Real estate not common in international requests to the FIU
In terms of real estate the report says although transnational laundering through real estate has received significant NZ media interest, it hasn't been common in international requests to the FIU. It also says the Government's move, via the Overseas Investment Amendment Act, to restrict the purchase of residential property by overseas persons or entities with even partial overseas ownership or control, should reduce the risk of money laundering through NZ property.
"Significant transnational money laundering has been identified in real estate markets in similar countries to New Zealand, such as Australia, the UK and the US. Given the similarities of the New Zealand real estate market to these countries’ markets, it is possible that launderers active in the international market may be similarly attracted to New Zealand.
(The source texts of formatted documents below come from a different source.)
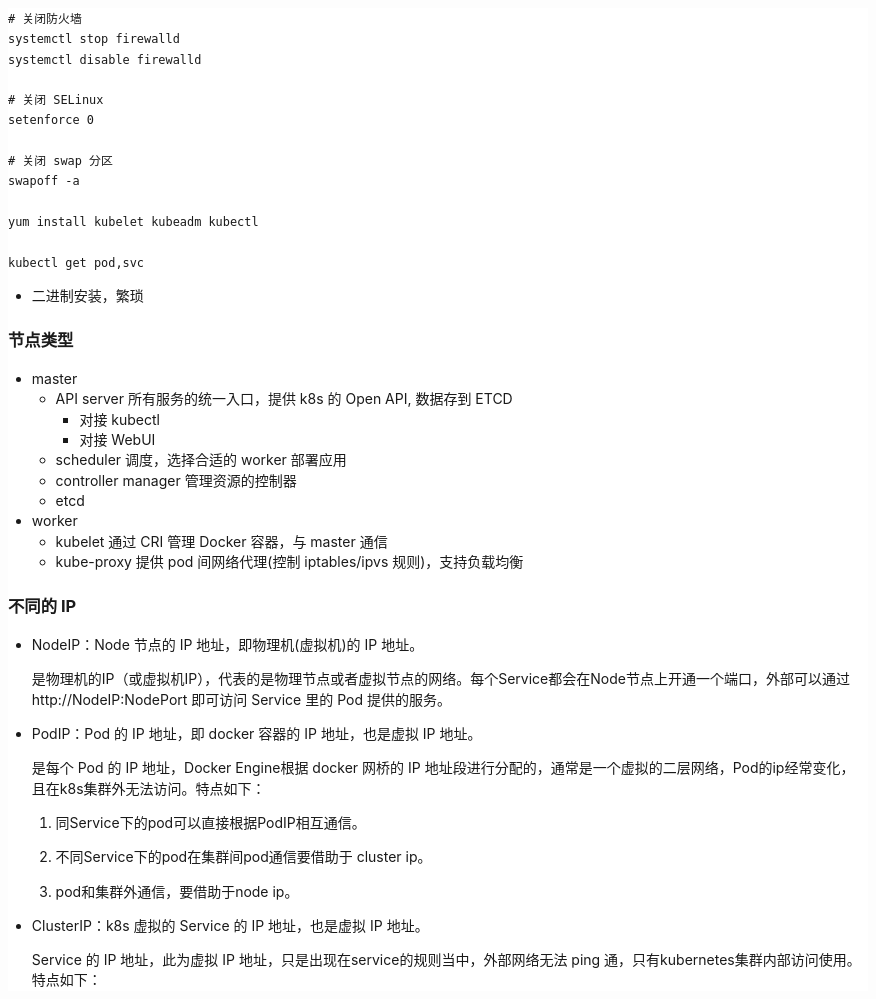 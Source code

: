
  ``` shell
  # 关闭防火墙
  systemctl stop firewalld
  systemctl disable firewalld
  
  # 关闭 SELinux
  setenforce 0
  
  # 关闭 swap 分区
  swapoff -a
  
  yum install kubelet kubeadm kubectl
  
  kubectl get pod,svc
  
  ```

  

- 二进制安装，繁琐



### 节点类型

- master
  - API server 所有服务的统一入口，提供 k8s 的 Open API, 数据存到 ETCD
    - 对接 kubectl
    - 对接 WebUI
  - scheduler 调度，选择合适的 worker 部署应用
  - controller manager 管理资源的控制器
  - etcd
- worker
  - kubelet 通过 CRI 管理 Docker 容器，与 master 通信
  - kube-proxy 提供 pod 间网络代理(控制 iptables/ipvs 规则)，支持负载均衡



### 不同的 IP

- NodeIP：Node 节点的 IP 地址，即物理机(虚拟机)的 IP 地址。

  是物理机的IP（或虚拟机IP），代表的是物理节点或者虚拟节点的网络。每个Service都会在Node节点上开通一个端口，外部可以通过 http://NodeIP:NodePort 即可访问 Service 里的 Pod 提供的服务。

- PodIP：Pod 的 IP 地址，即 docker 容器的 IP 地址，也是虚拟 IP 地址。

  是每个 Pod 的 IP 地址，Docker Engine根据 docker 网桥的 IP 地址段进行分配的，通常是一个虚拟的二层网络，Pod的ip经常变化，且在k8s集群外无法访问。特点如下：
  
  1. 同Service下的pod可以直接根据PodIP相互通信。
  
  2. 不同Service下的pod在集群间pod通信要借助于 cluster ip。
  
  3. pod和集群外通信，要借助于node ip。
  
- ClusterIP：k8s 虚拟的 Service 的 IP 地址，也是虚拟 IP 地址。

  Service 的 IP 地址，此为虚拟 IP 地址，只是出现在service的规则当中，外部网络无法 ping 通，只有kubernetes集群内部访问使用。特点如下：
Where cases of misuse of New Zealand real estate by overseas criminals has occurred, these have included offending involving high values of proceeds creating a significant money laundering threat," the report says.
"Recent amendments to the Overseas Investment Act 2005 appear to have significantly reduced the proportion of residential properties being sold to overseas buyers, with property transfers to non-New Zealand citizens or residents dropping by 81% in the March 2019 quarter compared with the same quarter the previous year. These controls are expected to significantly mitigate the risk of transnational laundering through New Zealand real estate."
Linking to an interest.co.nz story, the report points out that during the first quarter of 2019, property purchases by overseas persons amounted to just 0.6% of all property transfers, down from 3.3% in the same quarter of the previous year.
The report says that whilst the main crimes that are predicates to money laundering domestically are drug offending, and to a lesser extent, fraud offending and tax offending, NZ faces an unknown scale of money laundering generated from overseas proceeds of crime.
"The FIU estimates $1.35 billion is generated annually [domestically] for laundering. This figure excludes transnational laundering of overseas proceeds and laundering the proceeds of domestic tax offending. The transactional value of money laundering is likely to be significantly more than this figure since money laundering involves placing, layering and integrating funds in different investments to cleanse the proceeds," the report says.